WHAT TO PRODUCE
Look through the listing below and work out how many of its lines hold the word "every". Give only the number.

*** Opening RAW DATA ***

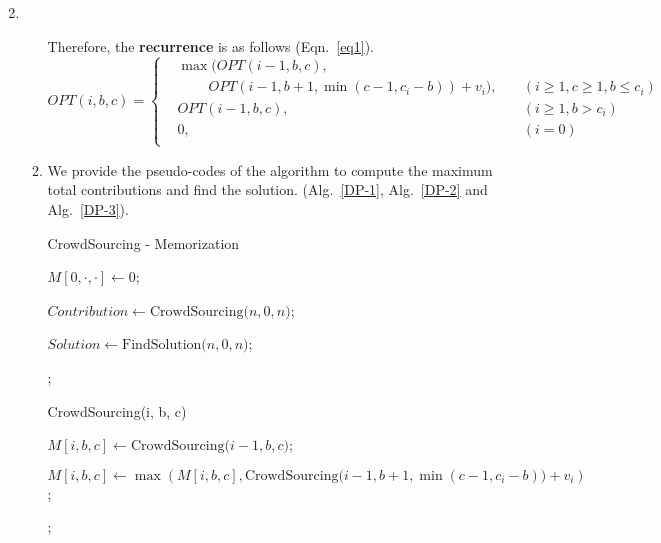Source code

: \documentclass[12pt,a4paper]{article}
\makeatletter
\newtheorem*{solution}{Solution}
\theoremstyle{definition}
\renewenvironment{solution}[1][Solution] {\par\pushQED{\qed}\normalfont\topsep6\p@\@plus6\p@\relax\trivlist\item[\hskip\labelsep\bfseries#1\@addpunct{.}]\ignorespaces}{\popQED\endtrivlist\@endpefalse} \makeatother
\makeatother
\begin{document}
\begin{enumerate}
\begin{solution}
\begin{enumerate}
        Therefore, the \textbf{recurrence} is as follows (Eqn.~\eqref{eq1}).
        \begin{equation}
        OPT(i,b,c) = \left\{
        \begin{aligned}
        & \max(OPT(i - 1, b, c), \\
        & \ \quad \quad OPT(i - 1, b + 1, \min(c - 1, c_i - b)) + v_i), & \quad (i \geq 1, c \geq 1, b \leq c_i) \\
        & OPT(i - 1, b, c), & \quad (i \geq 1, b > c_i) \\
        & 0, & \quad (i = 0) \\
        \end{aligned}
        \right.
        \label{eq1}
        \end{equation}
    \item We provide the pseudo-codes of the algorithm to compute the maximum total contributions and find the solution. (Alg.~\ref{DP-1}, Alg.~\ref{DP-2} and Alg.~\ref{DP-3}).

    \begin{minipage}[t]{0.9\textwidth}
        \begin{algorithm}[H]

            \BlankLine
            \caption{CrowdSourcing - Memorization}
            \label{DP-1}
            $M[0, \cdot, \cdot] \leftarrow 0$;

            $Contribution \leftarrow \mathrm{CrowdSourcing(}n, 0, n\mathrm{)}$;

            $Solution \leftarrow \mathrm{FindSolution(}n, 0, n\mathrm{)}$;

            ;
        \end{algorithm}
    \end{minipage}

    \begin{minipage}[t]{0.9\textwidth}
        \begin{algorithm}[H]
            \caption{CrowdSourcing(i, b, c)}
            \label{DP-2}
             {
                $M[i, b, c] \leftarrow \mathrm{CrowdSourcing(}i-1,b,c\mathrm{)}$;

                 {
                    $M[i, b, c] \leftarrow \max(M[i, b, c], \mathrm{CrowdSourcing(}i-1,b+1,\min(c-1, c_i - b)\mathrm{)} + v_i)$;
                }
            }
            ;
        \end{algorithm}
    \end{minipage}


\end{enumerate}
\end{solution}
\end{enumerate}
\end{document}
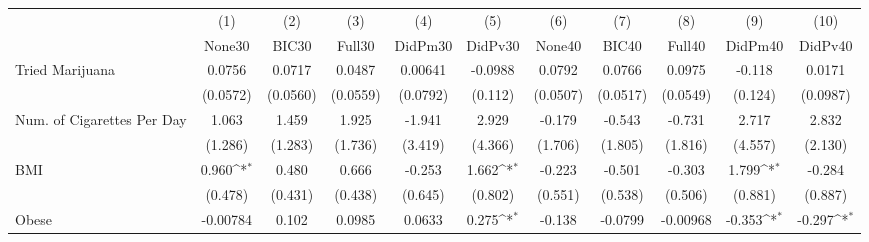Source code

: {
\def\sym#1{\ifmmode^{#1}\else\(^{#1}\)\fi}
\begin{tabular}{l*{10}{c}}
\toprule
            &\multicolumn{1}{c}{(1)}&\multicolumn{1}{c}{(2)}&\multicolumn{1}{c}{(3)}&\multicolumn{1}{c}{(4)}&\multicolumn{1}{c}{(5)}&\multicolumn{1}{c}{(6)}&\multicolumn{1}{c}{(7)}&\multicolumn{1}{c}{(8)}&\multicolumn{1}{c}{(9)}&\multicolumn{1}{c}{(10)}\\
            &\multicolumn{1}{c}{None30}&\multicolumn{1}{c}{BIC30}&\multicolumn{1}{c}{Full30}&\multicolumn{1}{c}{DidPm30}&\multicolumn{1}{c}{DidPv30}&\multicolumn{1}{c}{None40}&\multicolumn{1}{c}{BIC40}&\multicolumn{1}{c}{Full40}&\multicolumn{1}{c}{DidPm40}&\multicolumn{1}{c}{DidPv40}\\
\midrule
Tried Marijuana&      0.0756         &      0.0717         &      0.0487         &     0.00641         &     -0.0988         &      0.0792         &      0.0766         &      0.0975         &      -0.118         &      0.0171         \\
            &    (0.0572)         &    (0.0560)         &    (0.0559)         &    (0.0792)         &     (0.112)         &    (0.0507)         &    (0.0517)         &    (0.0549)         &     (0.124)         &    (0.0987)         \\
\addlinespace
Num. of Cigarettes Per Day&       1.063         &       1.459         &       1.925         &      -1.941         &       2.929         &      -0.179         &      -0.543         &      -0.731         &       2.717         &       2.832         \\
            &     (1.286)         &     (1.283)         &     (1.736)         &     (3.419)         &     (4.366)         &     (1.706)         &     (1.805)         &     (1.816)         &     (4.557)         &     (2.130)         \\
\addlinespace
BMI         &       0.960\sym{*}  &       0.480         &       0.666         &      -0.253         &       1.662\sym{*}  &      -0.223         &      -0.501         &      -0.303         &       1.799\sym{*}  &      -0.284         \\
            &     (0.478)         &     (0.431)         &     (0.438)         &     (0.645)         &     (0.802)         &     (0.551)         &     (0.538)         &     (0.506)         &     (0.881)         &     (0.887)         \\
\addlinespace
Obese       &    -0.00784         &       0.102         &      0.0985         &      0.0633         &       0.275\sym{*}  &      -0.138         &     -0.0799         &    -0.00968         &      -0.353\sym{*}  &      -0.297\sym{*}  \\

\end{tabular}}
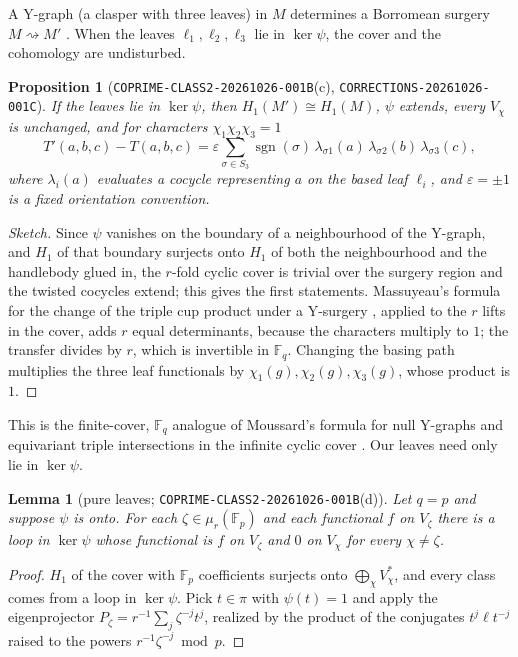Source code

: \documentclass[11pt]{article}
\newtheorem{lemma}[theorem]{Lemma}
\newtheorem{proposition}[theorem]{Proposition}
\theoremstyle{definition}
\theoremstyle{remark}
\newcommand{\F}{\mathbb{F}}
\begin{document}
A Y-graph (a clasper with three leaves) in $M$ determines a Borromean surgery
$M\rightsquigarrow M'$ \cite{Mat87,Hab00}. When the leaves $\ell_1,\ell_2,
\ell_3$ lie in $\ker\psi$, the cover and the cohomology are undisturbed.

\begin{proposition}[\texttt{COPRIME-CLASS2-20261026-001B}(c), \texttt{CORRECTIONS-20261026-001C}]\label{prop:steer}
If the leaves lie in $\ker\psi$, then $H_1(M')\cong H_1(M)$, $\psi$ extends,
every $V_\chi$ is unchanged, and for characters $\chi_1\chi_2\chi_3=1$
\[
T'(a,b,c)-T(a,b,c)=\varepsilon\sum_{\sigma\in S_3}\operatorname{sgn}(\sigma)\,
\lambda_{\sigma1}(a)\,\lambda_{\sigma2}(b)\,\lambda_{\sigma3}(c),
\]
where $\lambda_i(a)$ evaluates a cocycle representing $a$ on the based leaf
$\ell_i$, and $\varepsilon=\pm1$ is a fixed orientation convention.
\end{proposition}

\begin{proof}[Sketch]
Since $\psi$ vanishes on the boundary of a neighbourhood of the Y-graph, and
$H_1$ of that boundary surjects onto $H_1$ of both the neighbourhood and the
handlebody glued in, the $r$-fold cyclic cover is trivial over the surgery
region and the twisted cocycles extend; this gives the first statements.
Massuyeau's formula for the change of the triple cup product under a
Y-surgery \cite[Lemma~3.2]{Mas03}, applied to the $r$ lifts in the cover,
adds $r$ equal determinants, because the characters multiply to $1$; the
transfer divides by $r$, which is invertible in $\F_q$. Changing the basing
path multiplies the three leaf functionals by $\chi_1(g),\chi_2(g),\chi_3(g)$,
whose product is $1$.
\end{proof}

This is the finite-cover, $\F_q$ analogue of Moussard's formula for null
Y-graphs and equivariant triple intersections in the infinite cyclic cover
\cite[Prop.~2.5, Thm.~2.7]{Mou17}. Our leaves need only lie in $\ker\psi$.

\begin{lemma}[pure leaves; \texttt{COPRIME-CLASS2-20261026-001B}(d)]\label{lem:pure}
Let $q=p$ and suppose $\psi$ is onto. For each $\zeta\in\mu_r(\F_p)$ and each
functional $f$ on $V_\zeta$ there is a loop in $\ker\psi$ whose functional is
$f$ on $V_\zeta$ and $0$ on $V_\chi$ for every $\chi\ne\zeta$.
\end{lemma}

\begin{proof}
$H_1$ of the cover with $\F_p$ coefficients surjects onto
$\bigoplus_\chi V_\chi^*$, and every class comes from a loop in $\ker\psi$.
Pick $t\in\pi$ with $\psi(t)=1$ and apply the eigenprojector
$P_\zeta=r^{-1}\sum_j\zeta^{-j}t^j$, realized by the product of the conjugates
$t^j\ell t^{-j}$ raised to the powers $r^{-1}\zeta^{-j}\bmod p$.
\end{proof}
\end{document}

*** Closing RAW DATA ***

WRITTEN REPLY
3